From the data that follows, copy every line with the string "AMPPS".

Saved entries
════════

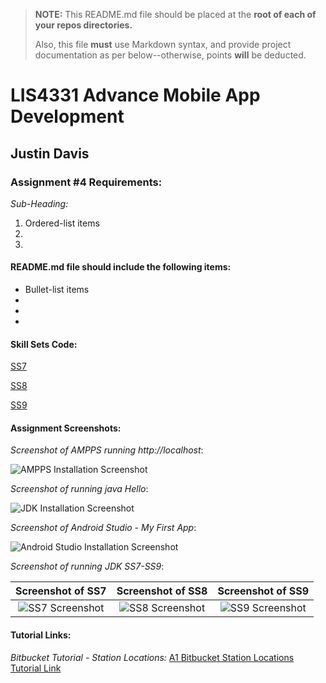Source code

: > **NOTE:** This README.md file should be placed at the **root of each of your repos directories.**
>
>Also, this file **must** use Markdown syntax, and provide project documentation as per below--otherwise, points **will** be deducted.
>

# LIS4331 Advance Mobile App Development

## Justin Davis

### Assignment #4 Requirements:

*Sub-Heading:*

1. Ordered-list items
2. 
3. 

#### README.md file should include the following items:

* Bullet-list items
* 
* 
* 

#### Skill Sets Code:

[SS7](docs/MeasurementConversion.java)

[SS8](docs/DistanceCalculator.java)

[SS9](docs/activity_main.xml)

#### Assignment Screenshots:

*Screenshot of AMPPS running http://localhost*:

![AMPPS Installation Screenshot](img/ampps.png)

*Screenshot of running java Hello*:

![JDK Installation Screenshot](img/jdk_install.png)

*Screenshot of Android Studio - My First App*:

![Android Studio Installation Screenshot](img/android.png)

*Screenshot of running JDK SS7-SS9*:

Screenshot of SS7             |  Screenshot of SS8             | Screenshot of SS9             
:-------------------------:|:-------------------------:|:------------------------------------------------:
![SS7 Screenshot](img/ss7.png)  |  ![SS8 Screenshot](img/ss8.png)  | ![SS9 Screenshot](img/ss9.png)

#### Tutorial Links:

*Bitbucket Tutorial - Station Locations:*
[A1 Bitbucket Station Locations Tutorial Link](https://bitbucket.org/jd19z/bitbucketstationlocations/ "Bitbucket Station Locations")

════════

SOLUTION TO THIS PROBLEM:
*Screenshot of AMPPS running http://localhost*:
![AMPPS Installation Screenshot](img/ampps.png)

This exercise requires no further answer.